531w26

Review comments on Final Project 8, STATS 531 W26

A coherent project, building quite closely on previous STATS 531 projects, but adding its own material. The question is clear and falsifiable. $\phi> 0$ is appropriate to test for game-to-game hot-handedness, and a profile likelihood is a principled tool for this. The qmd file is written to a good standard of reproducibility.

  1. “missing usage %” was recognized as a suitable teammate-availability proxy. This is an extension of the cited baseball project rather than just copying it, and filtering to players averaging 12+ minutes was considered suitable domain knowledge. Other readers thought there was inadequate evaluation of the role of playtime. Apparently, the issues were not entirely clear to those who do and don’t have a basketball background. Existing literature on evidence for hot-handedness in basketball or sports in general could be cited to improve the introduction. Perhaps it would help readers with less sports background.

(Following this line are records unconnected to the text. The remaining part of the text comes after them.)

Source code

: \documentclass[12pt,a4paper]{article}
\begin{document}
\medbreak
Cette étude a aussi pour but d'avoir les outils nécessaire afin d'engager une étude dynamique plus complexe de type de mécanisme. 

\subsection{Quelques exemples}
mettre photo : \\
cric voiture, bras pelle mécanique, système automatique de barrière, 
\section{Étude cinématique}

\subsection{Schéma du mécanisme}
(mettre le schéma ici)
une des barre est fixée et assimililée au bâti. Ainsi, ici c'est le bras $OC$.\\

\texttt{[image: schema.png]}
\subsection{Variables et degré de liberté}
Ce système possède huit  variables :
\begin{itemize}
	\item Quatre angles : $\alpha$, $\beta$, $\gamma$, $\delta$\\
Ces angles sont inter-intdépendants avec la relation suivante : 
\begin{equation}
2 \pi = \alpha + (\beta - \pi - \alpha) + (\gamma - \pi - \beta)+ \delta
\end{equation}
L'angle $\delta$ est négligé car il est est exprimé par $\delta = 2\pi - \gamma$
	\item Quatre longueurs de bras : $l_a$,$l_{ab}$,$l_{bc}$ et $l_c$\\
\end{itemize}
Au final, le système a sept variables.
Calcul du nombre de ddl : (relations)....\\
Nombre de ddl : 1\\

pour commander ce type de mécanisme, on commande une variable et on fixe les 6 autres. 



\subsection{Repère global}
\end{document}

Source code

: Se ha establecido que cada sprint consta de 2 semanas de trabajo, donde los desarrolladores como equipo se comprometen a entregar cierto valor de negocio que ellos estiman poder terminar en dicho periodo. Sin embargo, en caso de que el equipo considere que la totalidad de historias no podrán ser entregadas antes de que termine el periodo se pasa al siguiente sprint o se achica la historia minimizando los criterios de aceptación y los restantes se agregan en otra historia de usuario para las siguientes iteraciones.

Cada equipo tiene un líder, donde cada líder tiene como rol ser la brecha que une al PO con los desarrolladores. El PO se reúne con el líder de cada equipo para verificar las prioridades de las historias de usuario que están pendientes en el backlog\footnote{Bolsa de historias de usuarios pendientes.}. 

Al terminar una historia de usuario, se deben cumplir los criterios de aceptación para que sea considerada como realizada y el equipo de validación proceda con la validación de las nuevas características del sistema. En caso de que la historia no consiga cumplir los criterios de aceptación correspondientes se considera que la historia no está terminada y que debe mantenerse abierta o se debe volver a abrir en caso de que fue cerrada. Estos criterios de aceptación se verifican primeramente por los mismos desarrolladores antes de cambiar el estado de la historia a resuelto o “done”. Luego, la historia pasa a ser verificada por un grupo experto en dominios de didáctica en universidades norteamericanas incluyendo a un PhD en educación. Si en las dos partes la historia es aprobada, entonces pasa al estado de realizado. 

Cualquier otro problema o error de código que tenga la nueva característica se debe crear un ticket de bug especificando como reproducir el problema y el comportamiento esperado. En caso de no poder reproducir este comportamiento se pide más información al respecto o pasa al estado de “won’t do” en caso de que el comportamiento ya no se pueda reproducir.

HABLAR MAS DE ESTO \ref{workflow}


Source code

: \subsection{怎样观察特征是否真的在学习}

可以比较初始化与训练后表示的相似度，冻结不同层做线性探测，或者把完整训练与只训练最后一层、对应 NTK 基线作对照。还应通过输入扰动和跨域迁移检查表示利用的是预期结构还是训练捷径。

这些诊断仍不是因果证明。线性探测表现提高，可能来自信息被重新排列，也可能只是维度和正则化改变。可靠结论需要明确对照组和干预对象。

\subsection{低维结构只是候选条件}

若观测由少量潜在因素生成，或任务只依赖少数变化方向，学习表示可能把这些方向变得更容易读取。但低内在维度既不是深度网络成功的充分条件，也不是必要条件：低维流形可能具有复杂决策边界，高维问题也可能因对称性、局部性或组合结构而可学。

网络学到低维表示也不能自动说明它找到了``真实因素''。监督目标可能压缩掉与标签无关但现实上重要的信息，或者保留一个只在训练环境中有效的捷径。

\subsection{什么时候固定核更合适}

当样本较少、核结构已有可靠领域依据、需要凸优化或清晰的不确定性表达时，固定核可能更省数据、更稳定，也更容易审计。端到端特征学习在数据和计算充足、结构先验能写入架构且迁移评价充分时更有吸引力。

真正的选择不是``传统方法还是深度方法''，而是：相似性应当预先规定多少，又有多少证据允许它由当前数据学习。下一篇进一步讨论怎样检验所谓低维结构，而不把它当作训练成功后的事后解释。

  2. The Fig 5 profile must have some mistake. The maximized log-likelihoods are far below the MLE, but each profile should pass through the MLE at its maximum.

  3. For the ARMA modeling, the report references an AIC table in the supplementary material, but the table contains only NaN values. This makes it difficult to verify the reported log-likelihood for the baseline model. From the code, it appears that a try/except block is used, where failed ARIMA(p,0,q) fits result in NaN values. Additionally, based on the referenced ACF plot, there appears to be a significant lag at 20, as the autocorrelation exceeds the significance bounds.

  4. The global search window for phi is confusing. If they only search across phi in [0.01, 0.99], but all the phi’s they get are negative, then they haven’t chosen the best window.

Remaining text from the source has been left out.